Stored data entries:
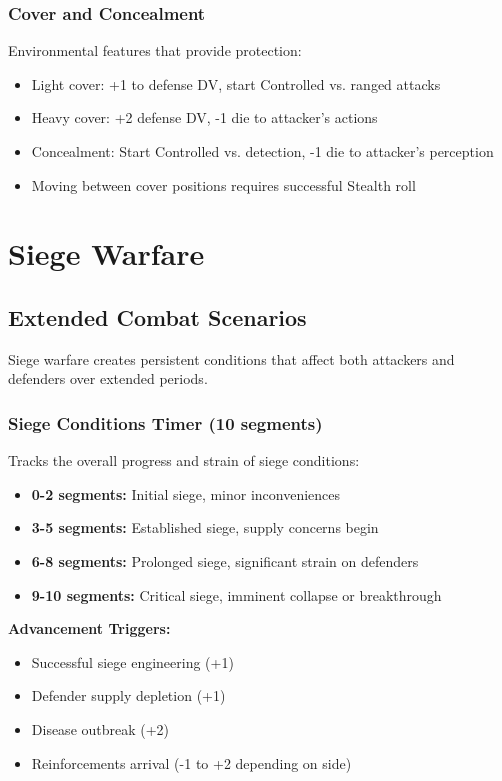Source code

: \documentclass[11pt,letterpaper]{article}
\begin{document}
\subsubsection{Cover and Concealment}

Environmental features that provide protection:
\begin{itemize}[leftmargin=*]
    \item Light cover: +1 to defense DV, start Controlled vs. ranged attacks
    \item Heavy cover: +2 defense DV, -1 die to attacker's actions
    \item Concealment: Start Controlled vs. detection, -1 die to attacker's perception
    \item Moving between cover positions requires successful Stealth roll
\end{itemize}

\newpage

\section{Siege Warfare}

\subsection{Extended Combat Scenarios}

Siege warfare creates persistent conditions that affect both attackers and defenders over extended periods.

\subsubsection{Siege Conditions Timer (10 segments)}

Tracks the overall progress and strain of siege conditions:
\begin{itemize}[leftmargin=*]
    \item \textbf{0-2 segments:} Initial siege, minor inconveniences
    \item \textbf{3-5 segments:} Established siege, supply concerns begin
    \item \textbf{6-8 segments:} Prolonged siege, significant strain on defenders
    \item \textbf{9-10 segments:} Critical siege, imminent collapse or breakthrough
\end{itemize}

\textbf{Advancement Triggers:}
\begin{itemize}[leftmargin=*]
    \item Successful siege engineering (+1)
    \item Defender supply depletion (+1)
    \item Disease outbreak (+2)
    \item Reinforcements arrival (-1 to +2 depending on side)
\end{itemize}
\end{document}

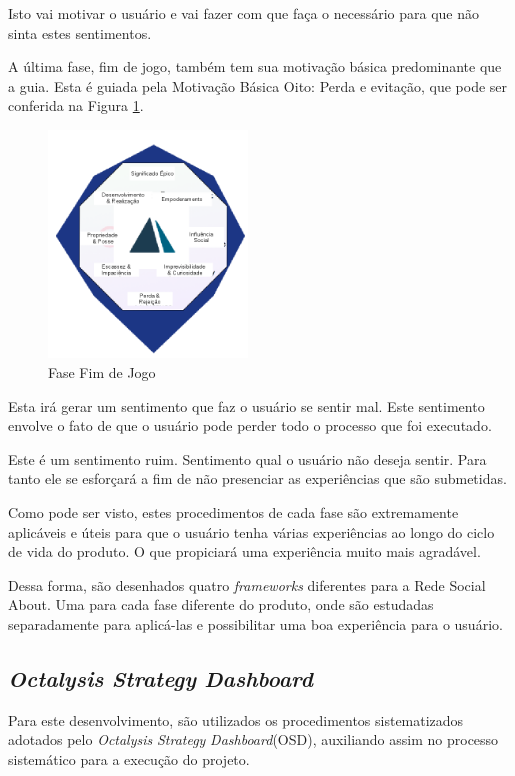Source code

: Isto vai motivar o usuário e vai fazer com que faça o necessário para que não
sinta estes sentimentos.

A última fase, fim de jogo, também tem sua motivação básica predominante que
a guia. Esta é guiada pela Motivação Básica Oito: Perda e evitação, que pode
ser conferida na Figura \ref{fig:fasefimdejogo}.

\begin{figure}[h]
    \centering
    \includegraphics[width=200px, scale=1]{figuras/fasefimdejogo}
    \caption{Fase Fim de Jogo}
    \label{fig:fasefimdejogo}
\end{figure}

Esta irá gerar um sentimento que faz o usuário se sentir mal. Este sentimento
envolve o fato de que o usuário pode perder todo o processo que foi executado.


Este é um sentimento ruim. Sentimento qual o usuário não deseja sentir. Para tanto
ele se esforçará a fim de não presenciar as experiências que são submetidas.

Como pode ser visto, estes procedimentos de cada fase são extremamente aplicáveis
e úteis para que o usuário tenha várias experiências ao longo do ciclo de vida do
produto. O que propiciará uma experiência muito mais agradável.

Dessa forma, são desenhados quatro \textit{frameworks} diferentes para a Rede Social About.
Uma para cada fase diferente do produto, onde são estudadas separadamente para
aplicá-las e possibilitar uma boa experiência para o usuário.

\subsection{\textit{Octalysis} \textit{Strategy} \textit{Dashboard}}
\label{sec:octalysisdashborad}
Para este desenvolvimento, são utilizados os procedimentos sistematizados adotados
pelo \textit{Octalysis} \textit{Strategy} \textit{Dashboard}(OSD), auxiliando assim no processo sistemático para
a execução do projeto. 


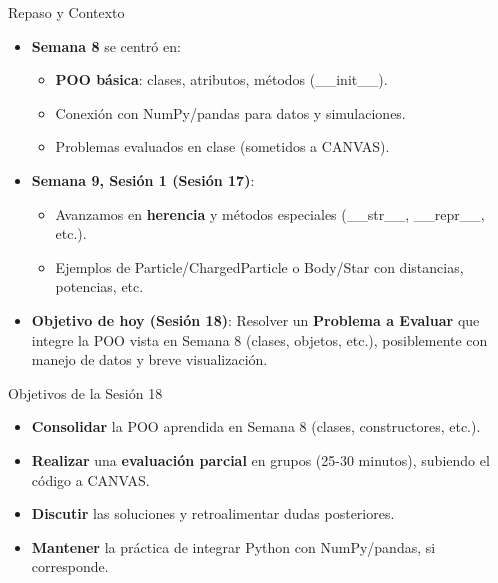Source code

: \documentclass[10pt]{beamer}
\begin{document}
\begin{frame}{Repaso y Contexto}
  \begin{itemize}
    \item \textbf{Semana 8} se centró en:
      \begin{itemize}
        \item \textbf{POO básica}: clases, atributos, métodos (\_\_init\_\_).
        \item Conexión con NumPy/pandas para datos y simulaciones.
        \item Problemas evaluados en clase (sometidos a CANVAS).
      \end{itemize}
    \item \textbf{Semana 9, Sesión 1 (Sesión 17)}:
      \begin{itemize}
        \item Avanzamos en \textbf{herencia} y métodos especiales (\_\_str\_\_, \_\_repr\_\_, etc.).
        \item Ejemplos de Particle/ChargedParticle o Body/Star con distancias, potencias, etc.
      \end{itemize}
    \item \textbf{Objetivo de hoy (Sesión 18)}: Resolver un \textbf{Problema a Evaluar} que integre la POO vista en Semana 8 (clases, objetos, etc.), posiblemente con manejo de datos y breve visualización.
  \end{itemize}
\end{frame}

\begin{frame}{Objetivos de la Sesión 18}
  \begin{itemize}
    \item \textbf{Consolidar} la POO aprendida en Semana 8 (clases, constructores, etc.).
    \item \textbf{Realizar} una \textbf{evaluación parcial} en grupos (25-30 minutos), subiendo el código a CANVAS.
    \item \textbf{Discutir} las soluciones y retroalimentar dudas posteriores.
    \item \textbf{Mantener} la práctica de integrar Python con NumPy/pandas, si corresponde.
  \end{itemize}
\end{frame}
\end{document}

- **What to work on**
Your output should be an exact copy of the lines from the one containing "y breve visualización." through the last line of the data above.

- **Written solution**
    \item \textbf{Objetivo de hoy (Sesión 18)}: Resolver un \textbf{Problema a Evaluar} que integre la POO vista en Semana 8 (clases, objetos, etc.), posiblemente con manejo de datos y breve visualización.
  \end{itemize}
\end{frame}

\begin{frame}{Objetivos de la Sesión 18}
  \begin{itemize}
    \item \textbf{Consolidar} la POO aprendida en Semana 8 (clases, constructores, etc.).
    \item \textbf{Realizar} una \textbf{evaluación parcial} en grupos (25-30 minutos), subiendo el código a CANVAS.
    \item \textbf{Discutir} las soluciones y retroalimentar dudas posteriores.
    \item \textbf{Mantener} la práctica de integrar Python con NumPy/pandas, si corresponde.
  \end{itemize}
\end{frame}
\end{document}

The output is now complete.